And I guess, the hook callback codes make a different to the internal states of the engine, but I'm not familiar with Unicorn codebase, and the code generation engine it used, when I try to look for gen_helper_uc_tracecode from the source, only one invoke location and the definition is nowhere.

I'm continue investigating this bug and would like to fix it, but I really need some help from you, thank you.

aquynh · 2015-12-02T11:16:15Z

Can you please put together a sample code exposing this issue, and send in
a pull request to put it under tests/regress/ or tests/unit/ ?

Thanks.

JCYang · 2015-12-02T14:30:06Z

I'm sorry that I can't provide the codes which trigger this bug for some reasons, and I don't know how to properly construct a minimal test case. So I asked for help, try to find and fix it locally. Of course I will send a pull request once I identify and fix it, if I can't fix it by myself, I will also share my discover with you here.

aquynh · 2015-12-03T01:58:08Z

if you can narrow down the input to just some bytes triggering the issue, i think you can show it without disclosing anything.

JCYang · 2015-12-03T07:33:06Z

@aquynh Once I know the range of bytes trigger this issue, I will share it.

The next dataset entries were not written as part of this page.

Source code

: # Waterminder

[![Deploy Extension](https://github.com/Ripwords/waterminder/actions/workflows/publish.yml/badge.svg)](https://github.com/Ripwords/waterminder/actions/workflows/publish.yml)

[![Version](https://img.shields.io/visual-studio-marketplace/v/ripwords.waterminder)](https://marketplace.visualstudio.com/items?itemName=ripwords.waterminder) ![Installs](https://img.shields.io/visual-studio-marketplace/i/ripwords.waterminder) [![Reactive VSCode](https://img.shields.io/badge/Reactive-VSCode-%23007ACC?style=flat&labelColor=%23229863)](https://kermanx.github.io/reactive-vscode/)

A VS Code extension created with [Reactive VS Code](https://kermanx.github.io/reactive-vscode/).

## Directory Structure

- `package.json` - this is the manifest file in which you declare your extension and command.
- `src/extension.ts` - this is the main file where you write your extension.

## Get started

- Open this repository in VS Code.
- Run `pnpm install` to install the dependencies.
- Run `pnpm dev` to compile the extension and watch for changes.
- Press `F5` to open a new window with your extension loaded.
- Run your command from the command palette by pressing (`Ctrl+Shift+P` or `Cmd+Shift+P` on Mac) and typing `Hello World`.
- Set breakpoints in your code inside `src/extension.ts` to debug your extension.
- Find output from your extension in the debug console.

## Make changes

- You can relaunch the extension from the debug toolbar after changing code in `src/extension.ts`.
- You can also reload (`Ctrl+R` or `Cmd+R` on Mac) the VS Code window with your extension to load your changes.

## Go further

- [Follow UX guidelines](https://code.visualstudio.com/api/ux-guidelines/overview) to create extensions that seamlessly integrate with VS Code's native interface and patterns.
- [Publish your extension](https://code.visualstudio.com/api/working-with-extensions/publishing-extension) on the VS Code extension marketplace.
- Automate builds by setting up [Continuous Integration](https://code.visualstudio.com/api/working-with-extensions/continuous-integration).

Now some new discovery, I found the point probably should be responsible for this issue or somehow relate. I attach to the thread continue occupy the CPU(one core full load), and the stack trace is like this:

(gdb) bt
#0 0x051cd70b in static_code_gen_buffer ()
from C:\Python27\lib\site-packages\unicorn\unicorn.dll
#1 0x00000015 in ?? ()
#2 0x02b0b83e in save_globals_arm (s=0x0, allocated_regs=27)
at E:/MyProjects/unicorn/qemu/tcg/tcg.c:1950
Backtrace stopped: previous frame inner to this frame (corrupt stack?)

I run the same debug session in a linux build and the backtrace is also similar, gdb complain stack corrupt.

(gdb) thread 2
[Switching to thread 2 (Thread 0x7f2c68b03700 (LWP 6064))]
#0 0x00007f2c6d86ed7e in static_code_gen_buffer () from /usr/lib/libunicorn.so
(gdb) bt
#0 0x00007f2c6d86ed7e in static_code_gen_buffer () from /usr/lib/libunicorn.so
#1 0x00007f2c6a70b0f0 in ?? ()
#2 0x000000000000001c in ?? ()
#3 0x0000000010000000 in ?? ()
#4 0x00007f2c6a70b0f0 in ?? ()
#5 0x00007f2c68b02970 in ?? ()
#6 0x00007f2c6af38819 in tcg_temp_free_internal_arm (
s=<error reading variable: Cannot access memory at address 0xffffffffffffffe8>,
idx=<error reading variable: Cannot access memory at address 0xffffffffffffffe4>) at /home/jcyang/development/unicorn/qemu/tcg/tcg.c:628
Backtrace stopped: previous frame inner to this frame (corrupt stack?)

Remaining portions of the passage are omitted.